[RECORDS PROVIDED — start]

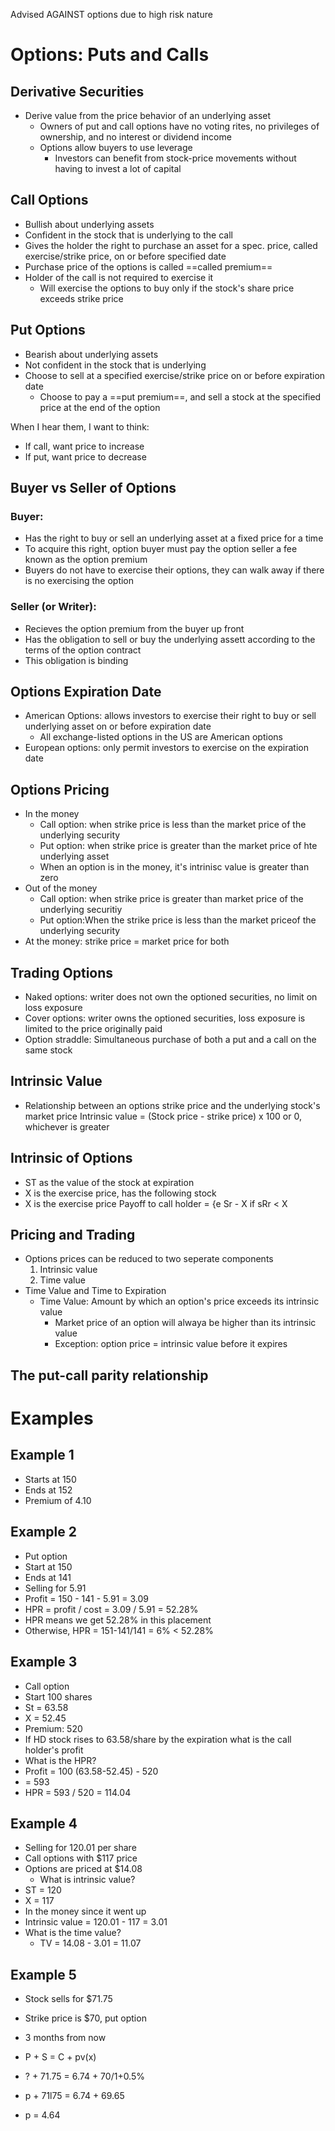Advised AGAINST options due to high risk nature
# Options: Puts and Calls
## Derivative Securities
- Derive value from the price behavior of an underlying asset
	- Owners of put and call options have no voting rites, no privileges of ownership, and no interest or dividend income
	- Options allow buyers to use leverage
		- Investors can benefit from stock-price movements without having to invest a lot of capital
## Call Options
- Bullish about underlying assets
- Confident in the stock that is underlying to the call
- Gives the holder the right to purchase an asset for a spec. price, called exercise/strike price, on or before specified date
- Purchase price of the options is called ==called premium==
- Holder of the call is not required to exercise it
	- Will exercise the options to buy only if the stock's share price exceeds strike price
## Put Options
- Bearish about underlying assets
- Not confident in the stock that is underlying
- Choose to sell at a specified exercise/strike price on or before expiration date
	- Choose to pay a ==put premium==, and sell a stock at the specified price at the end of the option

When I hear them, I want to think:
- If call, want price to increase
- If put, want price to decrease
## Buyer vs Seller of Options
### Buyer:
- Has the right to buy or sell an underlying asset at a fixed price for a time
- To acquire this right, option buyer must pay the option seller a fee known as the option premium
- Buyers do not have to exercise their options, they can walk away if there is no exercising the option
### Seller (or Writer):
- Recieves the option premium from the buyer up front
- Has the obligation to sell or buy the underlying assett according to the terms of the option contract
- This obligation is binding
## Options Expiration Date
- American Options: allows investors to exercise their right to buy or sell underlying asset on or before expiration date
	- All exchange-listed options in the US are American options
- European options: only permit investors to exercise on the expiration date
## Options Pricing
- In the money
	- Call option: when strike price is less than the market price of the underlying security
	- Put option: when strike price is greater than the market price of hte underlying asset
	- When an option is in the money, it's intrinisc value is greater than zero
- Out of the money
	- Call option: when strike price is greater than market price of the underlying securitiy
	- Put option:When the strike price is less than the market priceof the underlying security
- At the money: strike price = market price for both
## Trading Options
- Naked options: writer does not own the optioned securities, no limit on loss exposure
- Cover options: writer owns the optioned securities, loss exposure is limited to the price originally paid
- Option straddle: Simultaneous purchase of both a put and a call on the same stock
## Intrinsic Value
- Relationship between an options strike price and the underlying stock's market price
Intrinsic value = (Stock price - strike price) x 100 or 0, whichever is greater
## Intrinsic of Options
- ST as the value of the stock at expiration
- X is the exercise price, has the following stock
- X is the exercise price 
Payoff to call holder = {e Sr - X if sRr < X
## Pricing and Trading
- Options prices can be reduced to two seperate components
	1. Intrinsic value
	2. Time value
- Time Value and Time to Expiration
	- Time Value: Amount by which an option's price exceeds its intrinsic value
		- Market price of an option will alwaya be higher than its intrinsic value
		- Exception: option price = intrinsic value before it expires
## The put-call parity relationship

# Examples
## Example 1
- Starts at 150
- Ends at 152
- Premium of 4.10
## Example 2
- Put option
- Start at 150
- Ends at 141
- Selling for 5.91
- Profit = 150 - 141 - 5.91 = 3.09
- HPR = profit / cost = 3.09 / 5.91 = 52.28%
- HPR means we get 52.28% in this placement
- Otherwise, HPR = 151-141/141 = 6% < 52.28%
## Example 3
- Call option
- Start 100 shares
- St = 63.58
- X = 52.45
- Premium: 520
- If HD stock rises to 63.58/share by the expiration what is the call holder's profit
- What is the HPR?
- Profit = 100 (63.58-52.45) - 520
- = 593
- HPR = 593 / 520 = 114.04
## Example 4
- Selling for 120.01 per share
- Call options with $117 price
- Options are priced at $14.08
	- What is intrinsic value?
- ST = 120
- X = 117
- In the money since it went up
- Intrinsic value = 120.01 - 117 = 3.01
- What is the time value?
	- TV = 14.08 - 3.01 = 11.07
## Example 5
- Stock sells for $71.75
- Strike price is $70, put option
- 3 months from now

- P + S = C + pv(x)
- ? + 71.75 = 6.74 + 70/1+0.5%
- p + 71l75 = 6.74 + 69.65
- p = 4.64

[RECORDS PROVIDED — finish]

_WHAT TO PRODUCE_
Only the lines above starting with the one with "- Buyers do" and going through the one with "## Intrinsic Value" are to be copied, word for word and with both ends kept.

_RESPONSE TO THIS TASK_
- Buyers do not have to exercise their options, they can walk away if there is no exercising the option
### Seller (or Writer):
- Recieves the option premium from the buyer up front
- Has the obligation to sell or buy the underlying assett according to the terms of the option contract
- This obligation is binding
## Options Expiration Date
- American Options: allows investors to exercise their right to buy or sell underlying asset on or before expiration date
	- All exchange-listed options in the US are American options
- European options: only permit investors to exercise on the expiration date
## Options Pricing
- In the money
	- Call option: when strike price is less than the market price of the underlying security
	- Put option: when strike price is greater than the market price of hte underlying asset
	- When an option is in the money, it's intrinisc value is greater than zero
- Out of the money
	- Call option: when strike price is greater than market price of the underlying securitiy
	- Put option:When the strike price is less than the market priceof the underlying security
- At the money: strike price = market price for both
## Trading Options
- Naked options: writer does not own the optioned securities, no limit on loss exposure
- Cover options: writer owns the optioned securities, loss exposure is limited to the price originally paid
- Option straddle: Simultaneous purchase of both a put and a call on the same stock
## Intrinsic Value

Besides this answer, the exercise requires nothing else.